*The task*
Pick every line out of the entries below that holds the string "partikel", and report them.

**********

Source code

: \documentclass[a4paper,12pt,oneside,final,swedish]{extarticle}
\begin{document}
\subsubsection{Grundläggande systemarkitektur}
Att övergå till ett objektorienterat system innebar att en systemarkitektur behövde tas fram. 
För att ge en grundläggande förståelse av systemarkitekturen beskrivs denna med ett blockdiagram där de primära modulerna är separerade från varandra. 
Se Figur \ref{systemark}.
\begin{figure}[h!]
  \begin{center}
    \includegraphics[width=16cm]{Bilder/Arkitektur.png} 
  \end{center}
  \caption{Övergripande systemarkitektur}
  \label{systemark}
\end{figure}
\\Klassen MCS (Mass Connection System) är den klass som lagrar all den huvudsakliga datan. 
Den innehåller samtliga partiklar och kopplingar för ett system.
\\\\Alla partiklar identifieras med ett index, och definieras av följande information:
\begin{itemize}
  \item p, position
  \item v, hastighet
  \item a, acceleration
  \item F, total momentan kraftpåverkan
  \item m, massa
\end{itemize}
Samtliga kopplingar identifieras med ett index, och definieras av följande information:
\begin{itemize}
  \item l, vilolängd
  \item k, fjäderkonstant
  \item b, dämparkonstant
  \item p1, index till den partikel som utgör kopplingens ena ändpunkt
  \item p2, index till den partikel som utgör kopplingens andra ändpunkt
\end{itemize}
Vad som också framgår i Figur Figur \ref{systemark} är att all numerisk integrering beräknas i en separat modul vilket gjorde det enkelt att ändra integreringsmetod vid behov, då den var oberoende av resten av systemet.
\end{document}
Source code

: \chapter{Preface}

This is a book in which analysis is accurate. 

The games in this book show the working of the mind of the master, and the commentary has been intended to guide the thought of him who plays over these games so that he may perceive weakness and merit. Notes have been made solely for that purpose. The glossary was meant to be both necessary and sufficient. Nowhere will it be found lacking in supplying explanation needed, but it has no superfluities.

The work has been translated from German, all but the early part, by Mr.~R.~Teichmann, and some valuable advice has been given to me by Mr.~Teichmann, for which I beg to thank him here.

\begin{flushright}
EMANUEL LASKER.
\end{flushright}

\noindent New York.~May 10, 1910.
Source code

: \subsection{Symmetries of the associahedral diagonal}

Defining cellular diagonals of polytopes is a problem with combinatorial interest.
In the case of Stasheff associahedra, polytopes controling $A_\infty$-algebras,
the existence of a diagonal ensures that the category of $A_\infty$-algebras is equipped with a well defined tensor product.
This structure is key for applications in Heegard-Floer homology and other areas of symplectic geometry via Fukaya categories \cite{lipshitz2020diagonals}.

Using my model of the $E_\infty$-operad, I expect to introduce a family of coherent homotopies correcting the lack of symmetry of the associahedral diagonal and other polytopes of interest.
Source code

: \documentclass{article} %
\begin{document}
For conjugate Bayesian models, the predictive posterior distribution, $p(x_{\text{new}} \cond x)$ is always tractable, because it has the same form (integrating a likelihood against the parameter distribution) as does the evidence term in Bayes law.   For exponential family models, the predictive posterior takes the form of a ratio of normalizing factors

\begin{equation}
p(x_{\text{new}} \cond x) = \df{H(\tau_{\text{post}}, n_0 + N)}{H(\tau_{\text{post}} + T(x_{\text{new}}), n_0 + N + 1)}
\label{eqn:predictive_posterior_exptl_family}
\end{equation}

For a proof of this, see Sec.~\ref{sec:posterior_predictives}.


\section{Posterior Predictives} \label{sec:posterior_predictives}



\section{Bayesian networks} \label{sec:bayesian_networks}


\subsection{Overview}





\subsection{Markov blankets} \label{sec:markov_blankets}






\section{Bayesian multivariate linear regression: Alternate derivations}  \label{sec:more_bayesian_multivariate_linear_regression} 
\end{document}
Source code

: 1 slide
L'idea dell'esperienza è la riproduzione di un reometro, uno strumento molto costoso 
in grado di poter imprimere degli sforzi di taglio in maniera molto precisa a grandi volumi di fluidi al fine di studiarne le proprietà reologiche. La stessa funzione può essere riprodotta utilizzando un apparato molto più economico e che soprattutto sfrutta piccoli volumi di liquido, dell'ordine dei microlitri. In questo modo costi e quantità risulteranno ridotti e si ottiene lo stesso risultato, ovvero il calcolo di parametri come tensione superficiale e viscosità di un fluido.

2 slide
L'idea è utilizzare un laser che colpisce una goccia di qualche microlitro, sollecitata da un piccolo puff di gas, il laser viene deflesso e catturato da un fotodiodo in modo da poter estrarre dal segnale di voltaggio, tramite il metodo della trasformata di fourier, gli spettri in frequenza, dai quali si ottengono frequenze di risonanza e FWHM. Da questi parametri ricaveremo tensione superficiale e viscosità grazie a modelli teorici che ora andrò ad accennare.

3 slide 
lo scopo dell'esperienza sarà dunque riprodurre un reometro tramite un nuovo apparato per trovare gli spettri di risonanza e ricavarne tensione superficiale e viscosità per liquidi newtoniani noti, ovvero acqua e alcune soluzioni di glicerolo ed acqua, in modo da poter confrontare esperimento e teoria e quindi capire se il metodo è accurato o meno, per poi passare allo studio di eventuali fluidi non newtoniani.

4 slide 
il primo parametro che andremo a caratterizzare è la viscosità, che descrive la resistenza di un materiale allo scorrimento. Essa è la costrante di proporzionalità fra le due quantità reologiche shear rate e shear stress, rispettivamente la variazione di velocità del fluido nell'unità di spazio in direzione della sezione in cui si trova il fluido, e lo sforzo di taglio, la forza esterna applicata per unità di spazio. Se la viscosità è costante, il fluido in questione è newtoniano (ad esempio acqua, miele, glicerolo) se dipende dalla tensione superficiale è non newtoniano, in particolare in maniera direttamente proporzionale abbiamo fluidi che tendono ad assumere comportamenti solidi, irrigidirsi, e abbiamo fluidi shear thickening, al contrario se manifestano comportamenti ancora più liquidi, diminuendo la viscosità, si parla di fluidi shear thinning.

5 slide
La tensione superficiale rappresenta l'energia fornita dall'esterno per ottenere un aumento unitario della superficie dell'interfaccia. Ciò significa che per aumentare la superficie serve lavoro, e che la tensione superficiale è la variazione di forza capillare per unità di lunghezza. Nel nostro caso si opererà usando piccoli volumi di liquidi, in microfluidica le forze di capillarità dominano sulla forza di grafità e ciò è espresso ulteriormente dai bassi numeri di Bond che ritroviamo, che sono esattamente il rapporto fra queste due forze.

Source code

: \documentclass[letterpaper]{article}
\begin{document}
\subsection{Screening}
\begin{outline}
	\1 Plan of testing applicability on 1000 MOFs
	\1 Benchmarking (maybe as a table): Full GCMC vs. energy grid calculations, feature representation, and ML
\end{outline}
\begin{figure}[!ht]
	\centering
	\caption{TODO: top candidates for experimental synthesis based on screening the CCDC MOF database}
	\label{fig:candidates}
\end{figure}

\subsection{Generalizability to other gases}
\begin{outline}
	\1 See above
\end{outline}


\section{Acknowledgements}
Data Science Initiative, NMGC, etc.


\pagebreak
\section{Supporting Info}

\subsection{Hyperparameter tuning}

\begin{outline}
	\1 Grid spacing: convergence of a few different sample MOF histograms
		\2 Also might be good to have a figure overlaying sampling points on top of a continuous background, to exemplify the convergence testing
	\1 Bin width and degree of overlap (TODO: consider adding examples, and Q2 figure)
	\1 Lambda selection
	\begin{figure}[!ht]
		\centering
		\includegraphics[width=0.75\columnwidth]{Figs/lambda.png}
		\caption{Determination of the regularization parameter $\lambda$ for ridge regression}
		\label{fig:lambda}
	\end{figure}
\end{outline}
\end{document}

**********

*Solution to this problem*
  \item p1, index till den partikel som utgör kopplingens ena ändpunkt
  \item p2, index till den partikel som utgör kopplingens andra ändpunkt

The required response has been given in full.